- _Work request_
From the entries below, gather each line containing the word "name".

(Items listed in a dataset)
- Opening Delimiter -
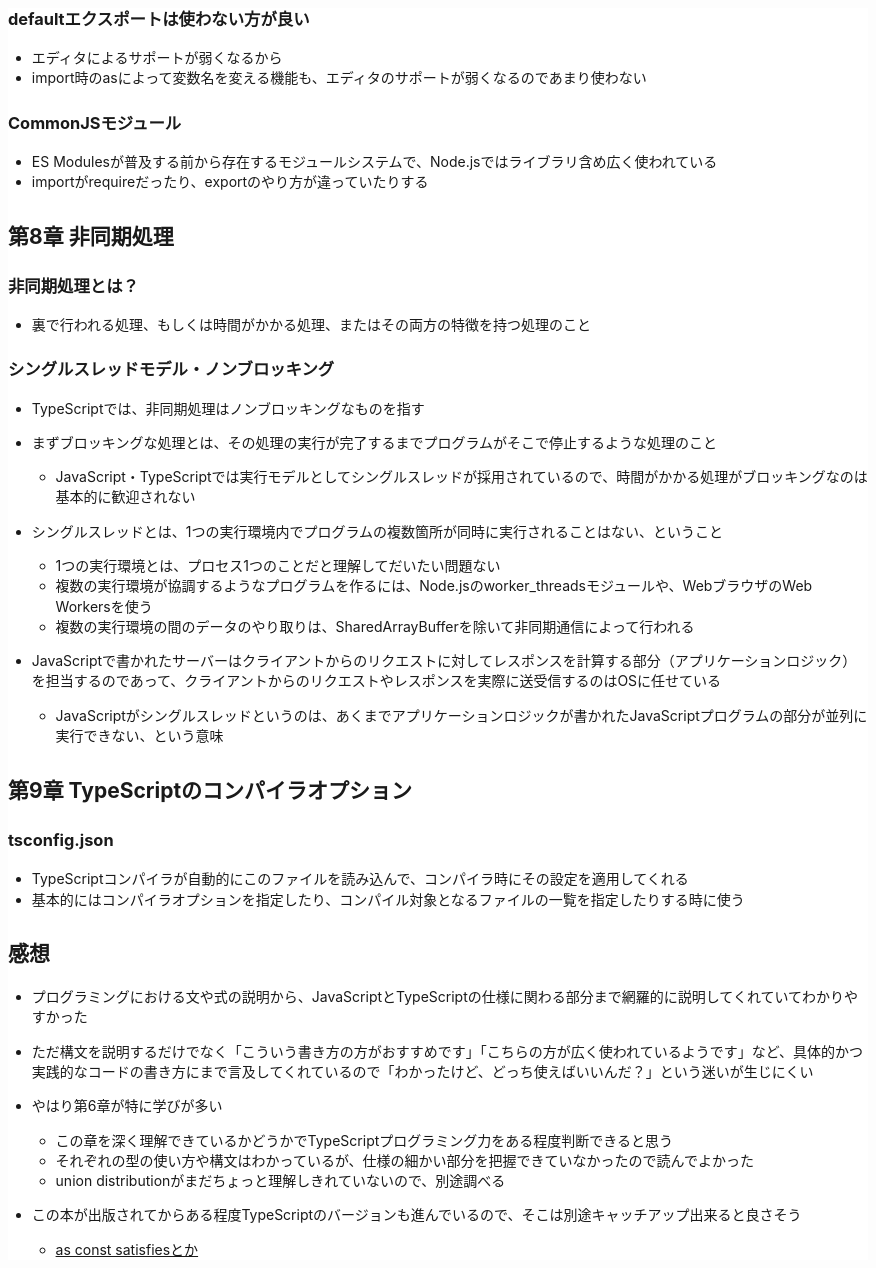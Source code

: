 ### defaultエクスポートは使わない方が良い
- エディタによるサポートが弱くなるから
- import時のasによって変数名を変える機能も、エディタのサポートが弱くなるのであまり使わない

### CommonJSモジュール
- ES Modulesが普及する前から存在するモジュールシステムで、Node.jsではライブラリ含め広く使われている
- importがrequireだったり、exportのやり方が違っていたりする

## 第8章 非同期処理
### 非同期処理とは？
- 裏で行われる処理、もしくは時間がかかる処理、またはその両方の特徴を持つ処理のこと

### シングルスレッドモデル・ノンブロッキング
- TypeScriptでは、非同期処理はノンブロッキングなものを指す
- まずブロッキングな処理とは、その処理の実行が完了するまでプログラムがそこで停止するような処理のこと
    - JavaScript・TypeScriptでは実行モデルとしてシングルスレッドが採用されているので、時間がかかる処理がブロッキングなのは基本的に歓迎されない

- シングルスレッドとは、1つの実行環境内でプログラムの複数箇所が同時に実行されることはない、ということ
    - 1つの実行環境とは、プロセス1つのことだと理解してだいたい問題ない
    - 複数の実行環境が協調するようなプログラムを作るには、Node.jsのworker_threadsモジュールや、WebブラウザのWeb Workersを使う
    - 複数の実行環境の間のデータのやり取りは、SharedArrayBufferを除いて非同期通信によって行われる

- JavaScriptで書かれたサーバーはクライアントからのリクエストに対してレスポンスを計算する部分（アプリケーションロジック）を担当するのであって、クライアントからのリクエストやレスポンスを実際に送受信するのはOSに任せている
    - JavaScriptがシングルスレッドというのは、あくまでアプリケーションロジックが書かれたJavaScriptプログラムの部分が並列に実行できない、という意味

## 第9章 TypeScriptのコンパイラオプション
### tsconfig.json
- TypeScriptコンパイラが自動的にこのファイルを読み込んで、コンパイラ時にその設定を適用してくれる
- 基本的にはコンパイラオプションを指定したり、コンパイル対象となるファイルの一覧を指定したりする時に使う

## 感想
- プログラミングにおける文や式の説明から、JavaScriptとTypeScriptの仕様に関わる部分まで網羅的に説明してくれていてわかりやすかった
- ただ構文を説明するだけでなく「こういう書き方の方がおすすめです」「こちらの方が広く使われているようです」など、具体的かつ実践的なコードの書き方にまで言及してくれているので「わかったけど、どっち使えばいいんだ？」という迷いが生じにくい
- やはり第6章が特に学びが多い
    - この章を深く理解できているかどうかでTypeScriptプログラミング力をある程度判断できると思う
    - それぞれの型の使い方や構文はわかっているが、仕様の細かい部分を把握できていなかったので読んでよかった
    - union distributionがまだちょっと理解しきれていないので、別途調べる

- この本が出版されてからある程度TypeScriptのバージョンも進んでいるので、そこは別途キャッチアップ出来ると良さそう
    - [as const satisfiesとか](https://zenn.dev/tonkotsuboy_com/articles/typescript-as-const-satisfies)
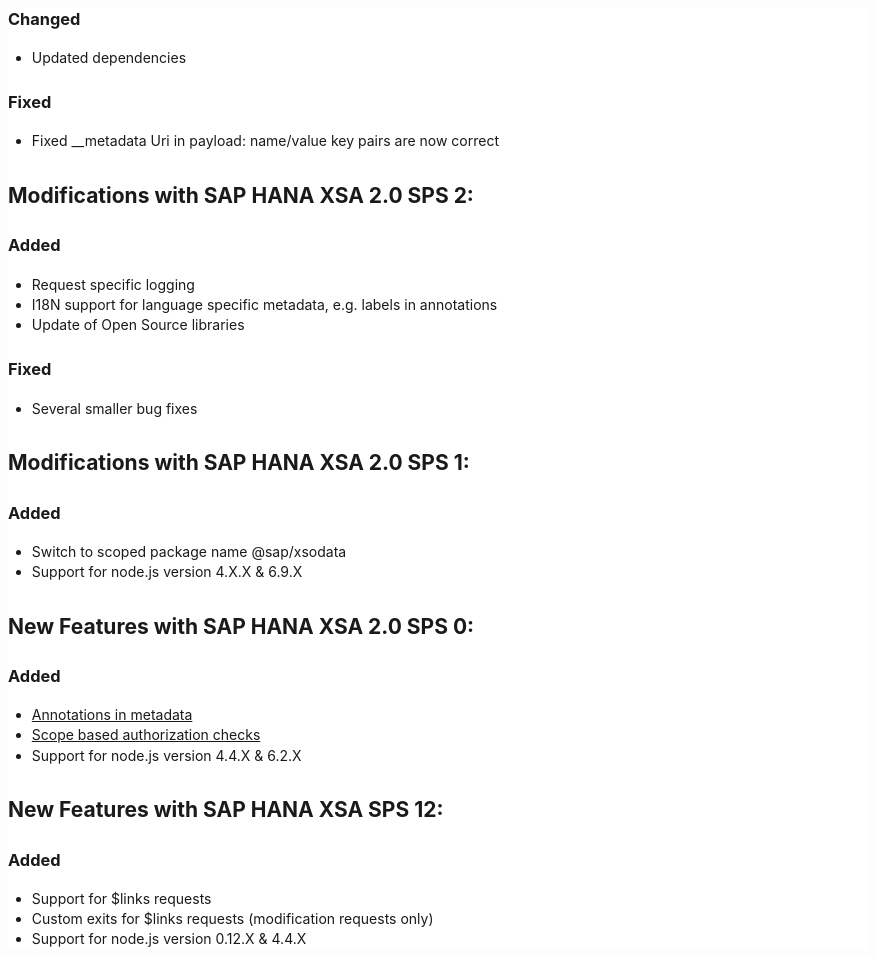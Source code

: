 ### Changed
 
- Updated dependencies

### Fixed
 
- Fixed __metadata Uri in payload: name/value key pairs are now correct
 
## Modifications with SAP HANA XSA 2.0 SPS 2:

### Added

- Request specific logging
- I18N support for language specific metadata, e.g. labels in annotations
- Update of Open Source libraries

### Fixed

- Several smaller bug fixes

## Modifications with SAP HANA XSA 2.0 SPS 1:

### Added

- Switch to scoped package name @sap/xsodata
- Support for node.js version 4.X.X & 6.9.X

## New Features with SAP HANA XSA 2.0 SPS 0:

### Added

- [Annotations in metadata](/documentation/annotations.md)
- [Scope based authorization checks](/documentation/authorization.md)
- Support for node.js version 4.4.X & 6.2.X

## New Features with SAP HANA XSA SPS 12:

### Added

- Support for $links requests
- Custom exits for $links requests (modification requests only)
- Support for node.js version 0.12.X & 4.4.X
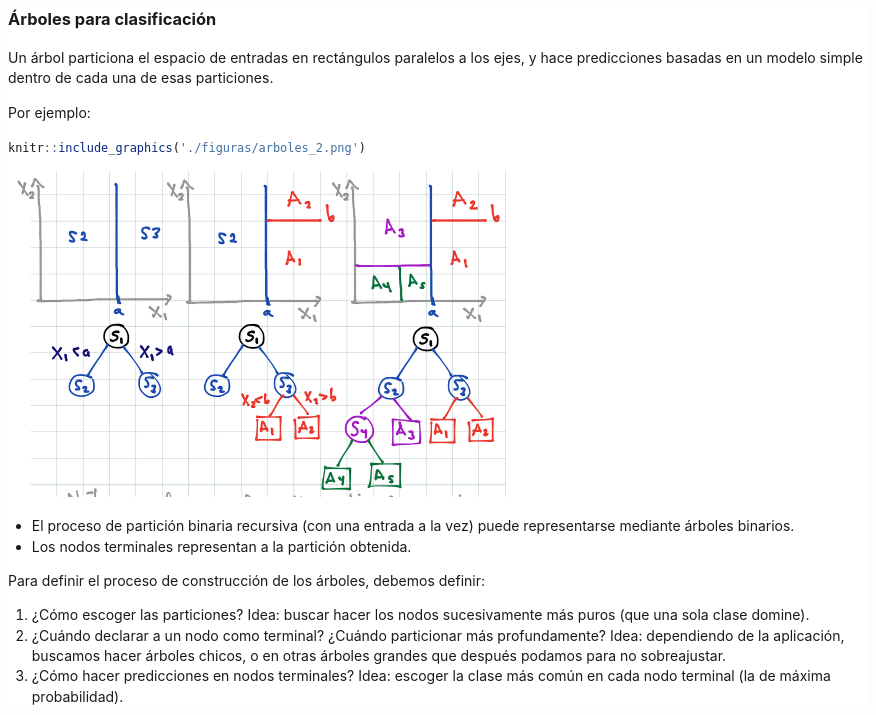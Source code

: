 
### Árboles para clasificación

Un árbol particiona el espacio de entradas en rectángulos paralelos a los
ejes, y hace predicciones basadas en un modelo simple dentro de
cada una de esas particiones.

Por ejemplo:


```r
knitr::include_graphics('./figuras/arboles_2.png')
```

<img src="./figuras/arboles_2.png" width="540" />

- El proceso de partición binaria recursiva (con una entrada a la vez)
puede representarse mediante árboles binarios.
- Los nodos terminales representan a la partición obtenida.

Para definir el proceso de construcción de los árboles, debemos definir:

1. ¿Cómo escoger las particiones? Idea: buscar hacer los nodos sucesivamente
más puros (que una sola clase domine).
2. ¿Cuándo declarar a un nodo como terminal? ¿Cuándo particionar más profundamente? Idea: dependiendo de la aplicación, buscamos hacer árboles
chicos, o en otras árboles grandes que después podamos para no sobreajustar.
3. ¿Cómo hacer predicciones en nodos terminales? Idea: escoger la clase más
común en cada nodo terminal (la de máxima probabilidad).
- Closing Delimiter -
- _Final answer_
- Fixed __metadata Uri in payload: name/value key pairs are now correct
- Switch to scoped package name @sap/xsodata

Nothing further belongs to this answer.